Detailed results by county and crop are available in Cash Rental Rates for Iowa 2017 Survey, found on the ISU Ag Decision Maker website. There is considerable variability across counties in year-to-year changes, as is typical of survey data. In 2017, 82 counties experienced declines in average cash rents for tillable acres.

Declines in cash rents occurred in eight of the nine crop reporting districts, with the exception of southeast Iowa, which showed a mere $1 per acre increase. The greatest statewide declines were in the northern districts and ranged from $14 to $19 per acre. The survey results also provide typical rents for alfalfa, grass hay, oats, pasture, cornstalk grazing and hunting rights in each county and district.

Use survey results as a reference point
A total of 1,448 survey respondents provided typical cash rental rates in their counties for farmland producing corn and soybeans, as well as hay, oats and pasture. Of these survey respondents, 52% were farmers, 29% landowners, 9% ag lenders, 9% professional farm managers and real estate agents, and 2% were other professions. Since randomization to identify respondents was not used, this is primarily a market value survey.

The 2017 cash rent survey information can serve as a reference point for negotiating an appropriate rental rate for next year. ISU Extension will conduct about 70 farmland leasing meetings statewide during late summer, when determining a fair cash rental rate will be discussed. Rents for individual farms should be based on productivity, ease of farming, fertility, drainage, local price patterns, longevity of the lease arrangement and possible additional services performed by the tenant.
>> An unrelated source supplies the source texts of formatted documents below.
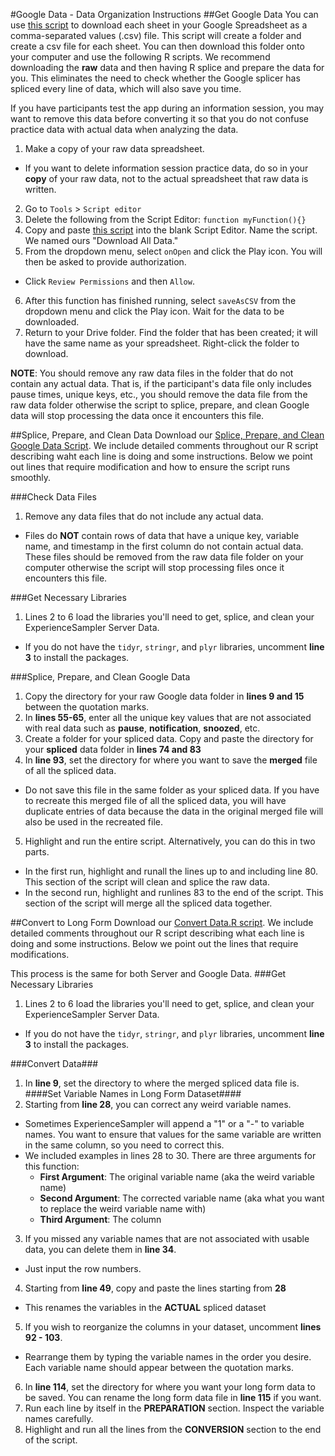 #Google Data - Data Organization Instructions
##Get Google Data
You can use [this script](https://gist.github.com/mderazon/9655893) to download each sheet in your Google Spreadsheet as a comma-separated values (.csv) file. This script will create a folder and create a csv file for each sheet. You can then download this folder onto your computer and use the following R scripts. We recommend downloading the **raw** data and then having R splice and prepare the data for you. This eliminates the need to check whether the Google splicer has spliced every line of data, which will also save you time. 

If you have participants test the app during an information session, you may want to remove this data before converting it so that you do not confuse practice data with actual data when analyzing the data. 

1. Make a copy of your raw data spreadsheet.
  * If you want to delete information session practice data, do so in your **copy** of your raw data, not to the actual spreadsheet that raw data is written. 
2. Go to `Tools` > `Script editor`
3. Delete the following from the Script Editor: `function myFunction(){}`
4. Copy and paste [this script](https://gist.github.com/mderazon/9655893) into the blank Script Editor. Name the script. We named ours "Download All Data."
5. From the dropdown menu, select `onOpen` and click the Play icon. You will then be asked to provide authorization. 
  * Click `Review Permissions` and then `Allow`.
6. After this function has finished running, select `saveAsCSV` from the dropdown menu and click the Play icon. Wait for the data to be downloaded. 
7. Return to your Drive folder. Find the folder that has been created; it will have the same name as your spreadsheet. Right-click the folder to download. 

**NOTE**: You should remove any raw data files in the folder that do not contain any actual data. That is, if the participant's data file only includes pause times, unique keys, etc., you should remove the data file from the raw data folder otherwise the script to splice, prepare, and clean Google data will stop processing the data once it encounters this file. 

##Splice, Prepare, and Clean Data
Download our [Splice, Prepare, and Clean Google Data Script](https://github.com/sabrinathai/ExperienceSampler/blob/master/Data-Organization-R-Option/Splice%2C%20Prepare%2C%20and%20Clean%20Google%20Data.R). We include detailed comments throughout our R script describing waht each line is doing and some instructions. Below we point out lines that require modification and how to ensure the script runs smoothly. 

###Check Data Files

1. Remove any data files that do not include any actual data. 
 * Files do **NOT** contain rows of data that have a unique key, variable name, and timestamp in the first column do not contain actual data. These files should be removed from the raw data file folder on your computer otherwise the script will stop processing files once it encounters this file. 

###Get Necessary Libraries

1. Lines 2 to 6 load the libraries you'll need to get, splice, and clean your ExperienceSampler Server Data.
  * If you do not have the `tidyr`, `stringr`, and `plyr` libraries, uncomment **line 3** to install the packages. 

###Splice, Prepare, and Clean Google Data

1. Copy the directory for your raw Google data folder in **lines 9 and 15** between the quotation marks. 
2. In **lines 55-65**, enter all the unique key values that are not associated with real data such as **pause**, **notification**, **snoozed**, etc. 
3. Create a folder for your spliced data. Copy and paste the directory for your **spliced** data folder in **lines 74 and 83**
4. In **line 93**, set the directory for where you want to save the **merged** file of all the spliced data. 
 * Do not save this file in the same folder as your spliced data. If you have to recreate this merged file of all the spliced data, you will have duplicate entries of data because the data in the original merged file will also be used in the recreated file. 
5. Highlight and run the entire script. Alternatively, you can do this in two parts. 
 * In the first run, highlight and runall the lines up to and including line 80. This section of the script will clean and splice the raw data. 
 * In the second run, highlight and runlines 83 to the end of the script. This section of the script will merge all the spliced data together. 

##Convert to Long Form
Download our [Convert Data.R script](https://github.com/sabrinathai/ExperienceSampler/edit/master/Data-Organization-R-Option/Convert%20Data.R). We include detailed comments throughout our R script describing what each line is doing and some instructions. Below we point out the lines that require modifications.

This process is the same for both Server and Google Data. 
###Get Necessary Libraries
1. Lines 2 to 6 load the libraries you'll need to get, splice, and clean your ExperienceSampler Server Data.
  * If you do not have the `tidyr`, `stringr`, and `plyr` libraries, uncomment **line 3** to install the packages. 

###Convert Data###
1. In **line 9**, set the directory to where the merged spliced data file is. 
####Set Variable Names in Long Form Dataset####
2. Starting from **line 28**, you can correct any weird variable names.
 * Sometimes ExperienceSampler will append a "1" or a "-" to variable names. You want to ensure that values for the same variable are 
 written in the same column, so you need to correct this. 
 * We included examples in lines 28 to 30. There are three arguments for this function:
   * **First Argument**: The original variable name (aka the weird variable name)
    * **Second Argument**: The corrected variable name (aka what you want to replace the weird variable name with)
    * **Third Argument**: The column
3. If you missed any variable names that are not associated with usable data, you can delete them in **line 34**. 
 * Just input the row numbers.
4. Starting from **line 49**, copy and paste the lines starting from **28**
 * This renames the variables in the **ACTUAL** spliced dataset
5. If you wish to reorganize the columns in your dataset, uncomment **lines 92 - 103**.
 * Rearrange them by typing the variable names in the order you desire. Each variable name should appear between the quotation marks. 
6. In **line 114**, set the directory for where you want your long form data to be saved. You can rename the long form data file in **line 115** if you want. 
7. Run each line by itself in the **PREPARATION** section. Inspect the variable names carefully. 
8. Highlight and run all the lines from the **CONVERSION** section to the end of the script. 
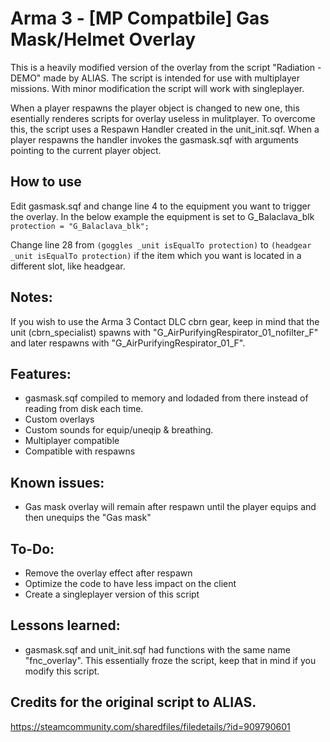 # Arma 3 - [MP Compatbile] Gas Mask/Helmet Overlay
This is a heavily modified version of the overlay from the script "Radiation - DEMO" made by ALIAS.
The script is intended for use with multiplayer missions. With minor modification the script will work with singleplayer.

When a player respawns the player object is changed to new one, this esentially renderes scripts for overlay useless in mulitplayer.
To overcome this, the script uses a Respawn Handler created in the unit_init.sqf. When a player respawns the handler invokes the gasmask.sqf with arguments pointing to the current player object.

## How to use
Edit gasmask.sqf and change line 4 to the equipment you want to trigger the overlay.
In the below example the equipment is set to G_Balaclava_blk
`protection = "G_Balaclava_blk";` 

Change line 28  from `(goggles _unit isEqualTo protection)` to `(headgear _unit isEqualTo protection)` if the item which you want is located in a different slot, like headgear.

## Notes:
If you wish to use the Arma 3 Contact DLC cbrn gear, keep in mind that the unit (cbrn_specialist) spawns with "G_AirPurifyingRespirator_01_nofilter_F" and later respawns with "G_AirPurifyingRespirator_01_F".


## Features:
* gasmask.sqf compiled to memory and lodaded from there instead of reading from disk each time.
* Custom overlays
* Custom sounds for equip/uneqip & breathing.
* Multiplayer compatible
* Compatible with respawns



## Known issues:
* Gas mask overlay will remain after respawn until the player equips and then unequips the "Gas mask"

## To-Do:
* Remove the overlay effect after respawn
* Optimize the code to have less impact on the client
* Create a singleplayer version of this script

## Lessons learned:
* gasmask.sqf and unit_init.sqf had functions with the same name "fnc_overlay". This essentially froze the script, keep that in mind if you modify this script.

## Credits for the original script to ALIAS.
https://steamcommunity.com/sharedfiles/filedetails/?id=909790601
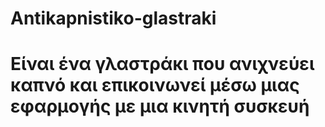 # Antikapnistiko-glastraki
# Είναι ένα γλαστράκι που ανιχνεύει καπνό και επικοινωνεί μέσω μιας εφαρμογής με μια κινητή συσκευή
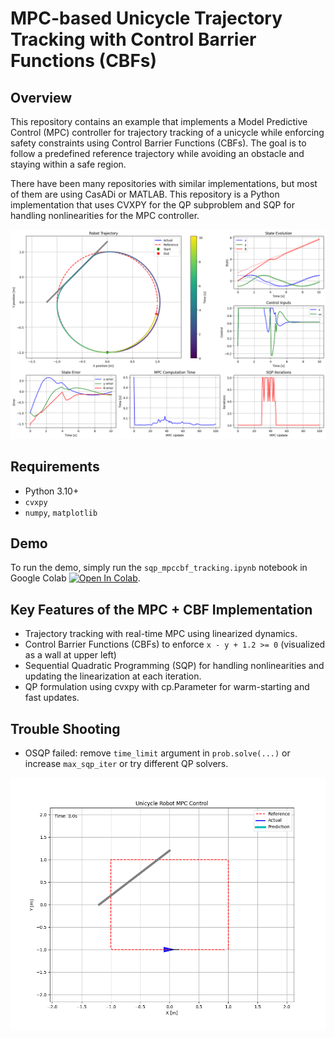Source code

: # MPC-based Unicycle Trajectory Tracking with Control Barrier Functions (CBFs)
## Overview
This repository contains an example that implements a Model Predictive Control (MPC) controller for trajectory tracking of a unicycle while enforcing safety constraints using Control Barrier Functions (CBFs). The goal is to follow a predefined reference trajectory while avoiding an obstacle and staying within a safe region.

There have been many repositories with similar implementations, but most of them are using CasADi or MATLAB. This repository is a Python implementation that uses CVXPY for the QP subproblem and SQP for handling nonlinearities for the MPC controller.

![](assets/mpccbf_tracking.png)

## Requirements
- Python 3.10+
- `cvxpy`
- `numpy`, `matplotlib`

## Demo
To run the demo, simply run the `sqp_mpccbf_tracking.ipynb` notebook in Google Colab [![Open In Colab](https://colab.research.google.com/assets/colab-badge.svg)](https://colab.research.google.com/github/shaoanlu/sqp_nmpc_cbf_cvxpy/blob/main/sqp_mpccbf_tracking.ipynb).

## Key Features of the MPC + CBF Implementation
- Trajectory tracking with real-time MPC using linearized dynamics.
- Control Barrier Functions (CBFs) to enforce  `x - y + 1.2 >= 0` (visualized as a wall at upper left)
- Sequential Quadratic Programming (SQP) for handling nonlinearities and updating the linearization at each iteration.
- QP formulation using cvxpy with cp.Parameter for warm-starting and fast updates.

## Trouble Shooting
- OSQP failed: remove `time_limit` argument in `prob.solve(...)` or increase `max_sqp_iter` or try different QP solvers.

![](assets/mpccbf_tracking_anim.gif)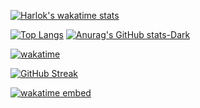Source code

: <!-- ### Hi there 👋 -->

<!--
**PrimeGoose/PrimeGoose** is a ✨ _special_ ✨ repository because its `README.md` (this file) appears on your GitHub profile.


Here are some ideas to get you started:

- 🔭 I’m currently working on ...
- 🌱 I’m currently learning ...
- 👯 I’m looking to collaborate on ...
- 🤔 I’m looking for help with ...
- 💬 Ask me about ...
- 📫 How to reach me: ...
- 😄 Pronouns: ...
- ⚡ Fun fact: ...
-->
[![Harlok's wakatime stats](https://github-readme-stats.vercel.app/api/wakatime?username=Primegoose&theme=dark#gh-dark-mode-only)](https://www.linkedin.com/in/politecat/)

[![Top Langs](https://github-readme-stats.vercel.app/api/top-langs/?username=primegoose&theme=dark#gh-dark-mode-only)](https://www.linkedin.com/in/politecat/)
[![Anurag's GitHub stats-Dark](https://github-readme-stats.vercel.app/api?username=primegoose&show_icons=true&theme=dark#gh-dark-mode-only)](https://www.linkedin.com/in/politecat/)







<!-- [![Top Langs](https://github-readme-stats.vercel.app/api/top-langs/?username=primegoose&layout=compact)](https://github.com/anuraghazra/github-readme-stats) -->


[![wakatime](https://wakatime.com/badge/user/e546149a-762f-44c5-9e90-045af104fdfa.svg)](https://wakatime.com/@e546149a-762f-44c5-9e90-045af104fdfa)

[![GitHub Streak](https://github-readme-streak-stats.herokuapp.com?user=primegoose&theme=dark&hide_border=true&date_format=j%20M%5B%20Y%5D&card_width=846&fire=FF0000&border=EB1818&ring=A000007F&sideNums=EB0000&currStreakNum=EBEBEB&sideLabels=EBEBEB&stroke=0A0C05&currStreakLabel=EBEBEB&dates=987373&background=000000)](https://git.io/streak-stats)




[![wakatime embed](https://wakatime.com/share/@Primegoose/244ecc59-9339-4ee3-bc79-e15a688063d0.svg)](https://www.linkedin.com/in/politecat/)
Crop prices, land values key drivers
There are two major factors with the potential to influence future cash rents: crop prices and land values. The corn and soybean cash prices received in Iowa peaked in August 2012 at $7.90 and $16.80 per bushel, respectively. In March 2017, corn and soybean cash prices were $3.40 and $9.60 per bushel, respectively. Thus, cash crop prices have accumulated declines at 57% and 43% from their peak values.


Due to current and projected low crop prices in 2017, barring major weather problems, profit margins for crop production are expected to remain very tight. This is despite record corn and soybean production and yields realized in Iowa each of the past two years. Many farm operators will likely attempt to negotiate lower cash rents to cash-flow their operation for 2018.

The second major factor affecting cash rents is the return on investment for landowners. The average return to landowners who cash-rent their farmland to operators has followed a declining trend since the early 1990s, and it has stabilized at around 3%. This is often referred to as the capitalization rate of Iowa farmland.

Helpful information you can use
Farmland leasing resources for estimating a fair cash rent can be found at ISU AgDecision Maker. These resources to help analyze individual leasing situations include “Computing a Cropland Cash Rental Rate” (C2-20), “Computing a Pasture Rental Rate” (C2-23) and “Flexible Farm Lease Agreements” (C2-21).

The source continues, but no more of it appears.